Here’s How to Close the Achievement Gap
For the past two years the Campaign for Educational Equity has been working with a task force of scholars, practitioners and policymakers to address solutions as to how to close the achievement gap, and finally someone has some solutions.
For years, the Black-white achievement gap has served as a kind of Berlin Wall around the African-American community — it seemed as if it was impossible to knock it down. Data is now showing, however, that over the last decade, students of color have made significant increases in performance test scores.
Notable gains have been made by African-American and Latino students, especially in reading; however, a gap still exists, according to long-term trend data from the National Assessment of Education Process (NAEP).
For example, the achievement gap between Black and white students in New Orleans shrank from 56 percentage points four years ago to 42 points today, but 42 points is still a ways from zero.

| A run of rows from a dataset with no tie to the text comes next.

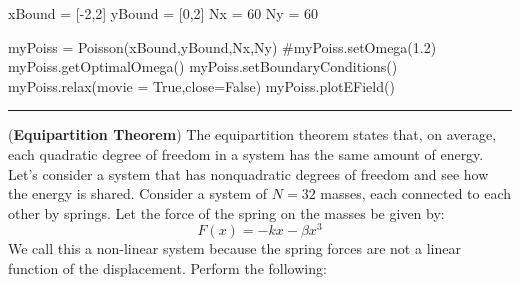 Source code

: \begin{enumerate}
\begin{codeexample}
\begin{VerbatimOut}{\listingFile}
xBound = [-2,2]
yBound = [0,2]
Nx = 60
Ny = 60

myPoiss = Poisson(xBound,yBound,Nx,Ny)
#myPoiss.setOmega(1.2)
myPoiss.getOptimalOmega()
myPoiss.setBoundaryConditions()
myPoiss.relax(movie = True,close=False)
myPoiss.plotEField()
\end{VerbatimOut}
\end{codeexample}
\else
\noindent\rule{5 in}{0.01 in}
\fi

\prob (\textbf{Equipartition Theorem}) The
equipartition theorem states that, on average, each quadratic degree of
freedom in a system has the same amount of energy.  Let's consider a system that
has nonquadratic degrees of freedom and see how the energy is shared.
Consider a system of $N = 32$ masses, each connected to each other by
springs.  Let the force of the spring on the masses be given by:
\begin{equation}
F(x) = - k x - \beta x^3
\end{equation} 
We call this a non-linear system because the spring forces are not a
linear function of the displacement.  Perform the following:


\end{enumerate}
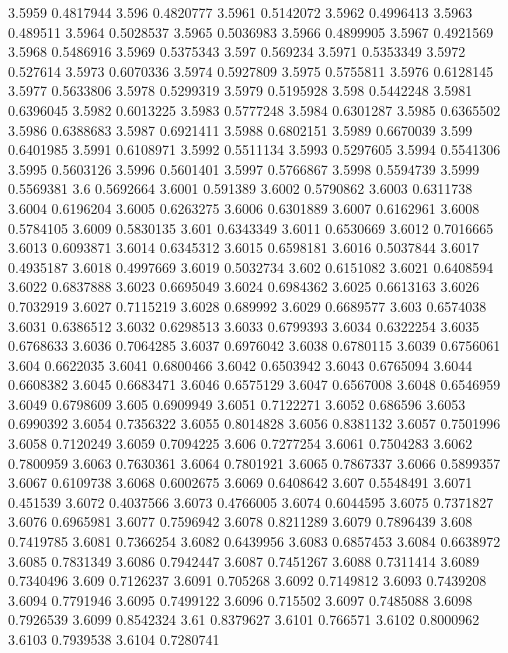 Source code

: 3.5959  0.4817944
3.596  0.4820777
3.5961  0.5142072
3.5962  0.4996413
3.5963  0.489511
3.5964  0.5028537
3.5965  0.5036983
3.5966  0.4899905
3.5967  0.4921569
3.5968  0.5486916
3.5969  0.5375343
3.597  0.569234
3.5971  0.5353349
3.5972  0.527614
3.5973  0.6070336
3.5974  0.5927809
3.5975  0.5755811
3.5976  0.6128145
3.5977  0.5633806
3.5978  0.5299319
3.5979  0.5195928
3.598  0.5442248
3.5981  0.6396045
3.5982  0.6013225
3.5983  0.5777248
3.5984  0.6301287
3.5985  0.6365502
3.5986  0.6388683
3.5987  0.6921411
3.5988  0.6802151
3.5989  0.6670039
3.599  0.6401985
3.5991  0.6108971
3.5992  0.5511134
3.5993  0.5297605
3.5994  0.5541306
3.5995  0.5603126
3.5996  0.5601401
3.5997  0.5766867
3.5998  0.5594739
3.5999  0.5569381
3.6  0.5692664
3.6001  0.591389
3.6002  0.5790862
3.6003  0.6311738
3.6004  0.6196204
3.6005  0.6263275
3.6006  0.6301889
3.6007  0.6162961
3.6008  0.5784105
3.6009  0.5830135
3.601  0.6343349
3.6011  0.6530669
3.6012  0.7016665
3.6013  0.6093871
3.6014  0.6345312
3.6015  0.6598181
3.6016  0.5037844
3.6017  0.4935187
3.6018  0.4997669
3.6019  0.5032734
3.602  0.6151082
3.6021  0.6408594
3.6022  0.6837888
3.6023  0.6695049
3.6024  0.6984362
3.6025  0.6613163
3.6026  0.7032919
3.6027  0.7115219
3.6028  0.689992
3.6029  0.6689577
3.603  0.6574038
3.6031  0.6386512
3.6032  0.6298513
3.6033  0.6799393
3.6034  0.6322254
3.6035  0.6768633
3.6036  0.7064285
3.6037  0.6976042
3.6038  0.6780115
3.6039  0.6756061
3.604  0.6622035
3.6041  0.6800466
3.6042  0.6503942
3.6043  0.6765094
3.6044  0.6608382
3.6045  0.6683471
3.6046  0.6575129
3.6047  0.6567008
3.6048  0.6546959
3.6049  0.6798609
3.605  0.6909949
3.6051  0.7122271
3.6052  0.686596
3.6053  0.6990392
3.6054  0.7356322
3.6055  0.8014828
3.6056  0.8381132
3.6057  0.7501996
3.6058  0.7120249
3.6059  0.7094225
3.606  0.7277254
3.6061  0.7504283
3.6062  0.7800959
3.6063  0.7630361
3.6064  0.7801921
3.6065  0.7867337
3.6066  0.5899357
3.6067  0.6109738
3.6068  0.6002675
3.6069  0.6408642
3.607  0.5548491
3.6071  0.451539
3.6072  0.4037566
3.6073  0.4766005
3.6074  0.6044595
3.6075  0.7371827
3.6076  0.6965981
3.6077  0.7596942
3.6078  0.8211289
3.6079  0.7896439
3.608  0.7419785
3.6081  0.7366254
3.6082  0.6439956
3.6083  0.6857453
3.6084  0.6638972
3.6085  0.7831349
3.6086  0.7942447
3.6087  0.7451267
3.6088  0.7311414
3.6089  0.7340496
3.609  0.7126237
3.6091  0.705268
3.6092  0.7149812
3.6093  0.7439208
3.6094  0.7791946
3.6095  0.7499122
3.6096  0.715502
3.6097  0.7485088
3.6098  0.7926539
3.6099  0.8542324
3.61  0.8379627
3.6101  0.766571
3.6102  0.8000962
3.6103  0.7939538
3.6104  0.7280741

In a series of five papers, the Campaign for Educational Equity proposes that closing the gap requires both educational opportunities provided in formal school settings and a range of educationally relevant “out of school” services that students need in order to overcome the impediments to learning that poverty imposes.
They suggest that in order to succeed in school, students need effective teachers, contemporary curricula, and quality facilities and materials. Additionally, low-income students need access to preschool, after-school and summer programming, health care, and family support services.
“In addition to important school-based educational resources like effective teaching, reasonable class sizes, and up-to-date learning materials, these children need additional comprehensive services, specifically, early childhood, health, after-school and other extended learning opportunities and family supports,” the first paper reads.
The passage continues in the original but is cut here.